Füchse besitzen Duftdrüsen in den
Mundwinkeln, die sie zum Markieren
verwenden (Bild: Paul Cecil)
  • An der Schwanzoberseite befindet sich nahe des Schweifansatzes die sogenannte Viole oder Veilchendrüse, die bei vielen Füchsen von einem Fleck dunklen Fells umgeben ist. Sie sondert einen veilchenähnlichen Geruch ab - daher der Name - und dient insbesondere der Kommunikation und Identifikation bei Begegnungen zwischen Füchsen. Sich begrüßende Füchse schnuppern einander oft an den Violen; in der Paarungszeit ist dies besonders häufig zu beobachten.
  • Direkt im After befinden sich links und rechts zwei etwa erbsengroße Duftdrüsen, die ein stechend riechendes Sekret produzieren, mit dem der Kot benetzt wird. Sie dienen primär der Reviermarkierung.
  • In den Mundwinkeln befinden sich weitere Duftdrüsen, die vor allem der Markierung dienen.
  • Die Zehendrüsen sitzen zwischen den Zehen aller vier Pfoten. Ihre genaue Bedeutung ist derzeit noch nicht geklärt.
2.1.4 Was ist typisch für füchsische Körpersprache?
Ängstlich-aggressiver Gesichtsausdruck
eines subdominanten Fuchses (Bild: Paul Cecil)
Körperhaltung und Ohrstellung lassen
vermuten, dass der linke Welpe der
Ranghöhereist (Bild: Paul Cecil)
In vielerlei Hinsicht ähnelt die füchsische Körpersprache jener von anderen Hunden oder Hundeartigen. Mit Hilfe von Stellung und Bewegung von Schweif, Ohren, Lippen/Gesicht und Körper bringen sie eine Vielzahl unterschiedlicher Informationen zum Ausdruck.
Aufgestellte Ohren und ein erhobener Schwanz deuten auf einen selbstsicheren oder dominanten Fuchs hin, während angelegte Ohren, ein gesenkter oder gar eingekniffener Schwanz und eine geduckte Haltung auf Unterwerfung schließen lassen. Um in der Paarungszeit Konkurrenten einzuschüchtern und potentielle Partnerinnen zu beeindrucken, versuchen Fuchsrüden gelegentlich, mittels durchgedrückter Läufe und eines regelrechten Buckels größer zu wirken. Im Gegensatz dazu signalisieren ein zuckender Schweif und angelegte Ohren, deren Innenseite nach hinten weist, Nervosität und Unsicherheit.

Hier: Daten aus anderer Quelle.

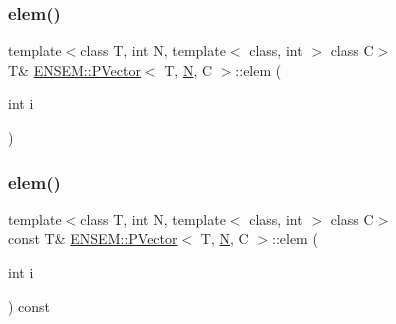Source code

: \subsubsection{\texorpdfstring{elem()}{elem()}\hspace{0.1cm}{\footnotesize\ttfamily [3/6]}}
{\footnotesize\ttfamily template$<$class T, int N, template$<$ class, int $>$ class C$>$ \\
T\& \mbox{\hyperlink{classENSEM_1_1PVector}{E\+N\+S\+E\+M\+::\+P\+Vector}}$<$ T, \mbox{\hyperlink{adat__devel_2lib_2hadron_2operator__name__util_8cc_a7722c8ecbb62d99aee7ce68b1752f337}{N}}, C $>$\+::elem (\begin{DoxyParamCaption}\item[{int}]{i }\end{DoxyParamCaption})\hspace{0.3cm}{\ttfamily [inline]}}

\mbox{\label{classENSEM_1_1PVector_a7c7ccc3b772ecddfeb58bb552ffcdbb9}} 
\subsubsection{\texorpdfstring{elem()}{elem()}\hspace{0.1cm}{\footnotesize\ttfamily [4/6]}}
{\footnotesize\ttfamily template$<$class T, int N, template$<$ class, int $>$ class C$>$ \\
const T\& \mbox{\hyperlink{classENSEM_1_1PVector}{E\+N\+S\+E\+M\+::\+P\+Vector}}$<$ T, \mbox{\hyperlink{adat__devel_2lib_2hadron_2operator__name__util_8cc_a7722c8ecbb62d99aee7ce68b1752f337}{N}}, C $>$\+::elem (\begin{DoxyParamCaption}\item[{int}]{i }\end{DoxyParamCaption}) const\hspace{0.3cm}{\ttfamily [inline]}}

\mbox{\label{classENSEM_1_1PVector_a7c7ccc3b772ecddfeb58bb552ffcdbb9}} 

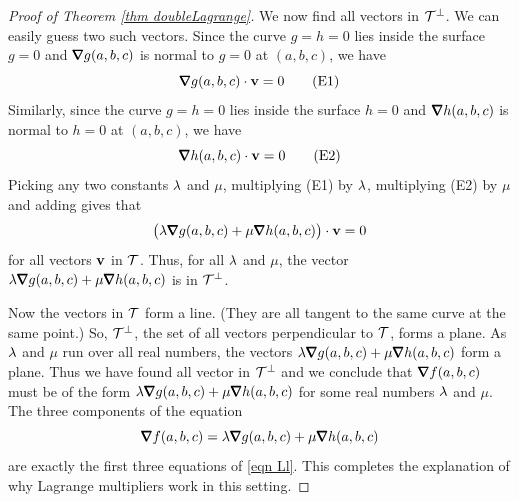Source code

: \begin{proof}[Proof of Theorem \ref{thm doubleLagrange}]
We now find all vectors in $\mathcal{T}^\perp$. We can easily guess two such vectors. 
Since the curve $g=h=0$ lies inside the surface $g=0$ and 
$\vnabla g(a,b,c)$
is normal to $g=0$ at $(a,b,c)$, we have
\begin{equation*}
\vnabla g(a,b,c) \cdot \vv=0
\tag{E1}\end{equation*}
Similarly, since the curve $g=h=0$ lies inside the surface $h=0$ 
and $\vnabla h(a,b,c)$ is normal to $h=0$ at $(a,b,c)$, we have
\begin{equation*}
\vnabla h(a,b,c) \cdot \vv=0
\tag{E2}\end{equation*}
Picking any two constants $\lambda$ and $\mu$, multiplying (E1)
by $\lambda$, multiplying (E2) by $\mu$ and adding gives that
\begin{equation*}
\big(\la\vnabla g(a,b,c)
     +\mu\vnabla h(a,b,c)\big) \cdot \vv=0
\end{equation*}
for all vectors $\mathbf{v}$  in $\mathcal{T}$. Thus, for all $\lambda$ and $\mu$, the
vector $\la\vnabla g(a,b,c)+\mu\vnabla h(a,b,c)$ 
is in $\mathcal{T}^\perp$.

Now the vectors in $\mathcal{T}$ form a line. (They are all tangent to the same 
curve at the same point.) So, $\mathcal{T}^\perp$, the set of all vectors 
perpendicular to $\mathcal{T}$,  forms a plane. As $\lambda$ and $\mu$ run over all 
real numbers, the vectors $\la\vnabla g(a,b,c)
+\mu\vnabla h(a,b,c)$  form a plane. Thus we have found all vector
in $\mathcal{T}^\perp$ and we conclude that $\vnabla f(a,b,c)$ must be
of the form $\la\vnabla g(a,b,c)+\mu\vnabla h(a,b,c)$ 
for some real numbers $\lambda$ and $\mu$. The three components of the
equation
$$
\vnabla f(a,b,c)
=\la\vnabla g(a,b,c)+\mu\vnabla h(a,b,c)
$$
are exactly the first three equations of \eqref{eqn Ll}. This completes the
explanation of why Lagrange multipliers work in this setting.
\end{proof}


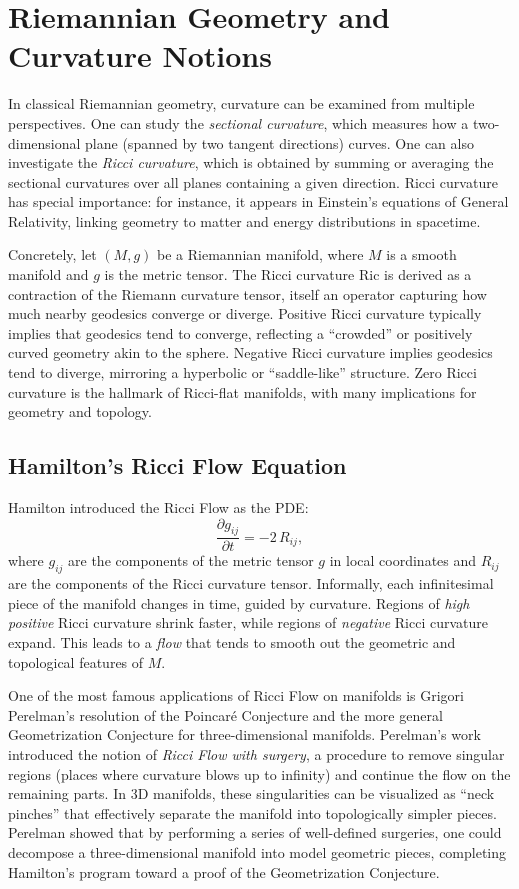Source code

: \section{Riemannian Geometry and Curvature Notions}
In classical Riemannian geometry, curvature can be examined from multiple perspectives. One can study the \emph{sectional curvature}, which measures how a two-dimensional plane (spanned by two tangent directions) curves. One can also investigate the \emph{Ricci curvature}, which is obtained by summing or averaging the sectional curvatures over all planes containing a given direction. Ricci curvature has special importance: for instance, it appears in Einstein’s equations of General Relativity, linking geometry to matter and energy distributions in spacetime. 

Concretely, let $(M,g)$ be a Riemannian manifold, where $M$ is a smooth manifold and $g$ is the metric tensor. The Ricci curvature $\mathrm{Ric}$ is derived as a contraction of the Riemann curvature tensor, itself an operator capturing how much nearby geodesics converge or diverge. Positive Ricci curvature typically implies that geodesics tend to converge, reflecting a ``crowded'' or positively curved geometry akin to the sphere. Negative Ricci curvature implies geodesics tend to diverge, mirroring a hyperbolic or “saddle-like” structure. Zero Ricci curvature is the hallmark of Ricci-flat manifolds, with many implications for geometry and topology.

\subsection{Hamilton's Ricci Flow Equation}
Hamilton introduced the Ricci Flow as the PDE:
\[
\frac{\partial g_{ij}}{\partial t} = -2 \, R_{ij},
\]
where $g_{ij}$ are the components of the metric tensor $g$ in local coordinates and $R_{ij}$ are the components of the Ricci curvature tensor. Informally, each infinitesimal piece of the manifold changes in time, guided by curvature. Regions of \emph{high positive} Ricci curvature shrink faster, while regions of \emph{negative} Ricci curvature expand. This leads to a \emph{flow} that tends to smooth out the geometric and topological features of $M$. 

One of the most famous applications of Ricci Flow on manifolds is Grigori Perelman's resolution of the Poincar\'{e} Conjecture and the more general Geometrization Conjecture for three-dimensional manifolds. Perelman’s work introduced the notion of \emph{Ricci Flow with surgery}, a procedure to remove singular regions (places where curvature blows up to infinity) and continue the flow on the remaining parts. In 3D manifolds, these singularities can be visualized as ``neck pinches'' that effectively separate the manifold into topologically simpler pieces. Perelman showed that by performing a series of well-defined surgeries, one could decompose a three-dimensional manifold into model geometric pieces, completing Hamilton’s program toward a proof of the Geometrization Conjecture.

Ganz ähnlich wie Haushunde fordern Füchse ihre Artgenossen zum Spiel auf - mit zu Boden gedrückten Vorderleib, aufgestellten Ohren, hochgerecktem Hinterteil und erhobenem Schwanz. Sich etwa mit gespitzten Ohren auf die Hinterbeine zu stellen und dabei einem anderen Fuchs möglicherweise die Vorderpfote über den Rücken zu werfen, kann aber ganz genauso als Aufforderung zum Spiel gelten. Das Bettelverhalten der Welpen gleicht ebenfalls jenem von Hunden - Jungfüchse lecken ihren Eltern über die Mundwinkel, um Nahrung zu erhalten. Füchse wedeln jedoch nicht wie Hunde mit dem Schweif, und auch das typische Zähnefletschen fehlt weitgehend. Dafür ist bei agressiven Füchsen ein eher katzenähnliches Fauchen als Drohverhalten zu beobachten.
Derartige Verhaltens- bzw. Ausdrucksweisen können beliebig kombiniert werden und rasch wechseln, so dass eine Deutung für Menschen bisweilen recht schwierig ist.
2.1.5 Was für Laute geben Füchse von sich?
Füchse kommunzieren über eine Vielzahl unterschiedlicher Laute, wie etwa Bellen, Keckern, Knurren, Winseln in unterschiedlichen Tonhöhen, -folgen und Lautstärken. Dazu gehört beispielsweise das sogenannte „Ranzbellen“ (Ranzzeit=Paarungszeit), eine weithin hörbare Folge von drei bis sechs kurz hintereinander geäußerten Lauten, mit der ein Fuchspaar über größere Distanz Kontakt hält. Fuchseltern bedienen sich leiser, kurzer Laute, wenn sie ihre Kinder nach erfolgreicher Jagd aus dem Bau rufen wollen. Bei aggressiven Auseinandersetzungen geben Füchse mit weit geöffnetem Mund Keckerlaute von sich, rangniedrige Tiere unterwerfen sich ranghöheren Füchsen mit hochfrequentem Winseln. Die lauteste Äußerung von Füchsen ist wohl der Warnschrei, ein helles, langgezogenes Bellen, mit der andere Füchse – insbesondere Jungfüchse – vor drohenden Gefahren gewarnt werden sollen.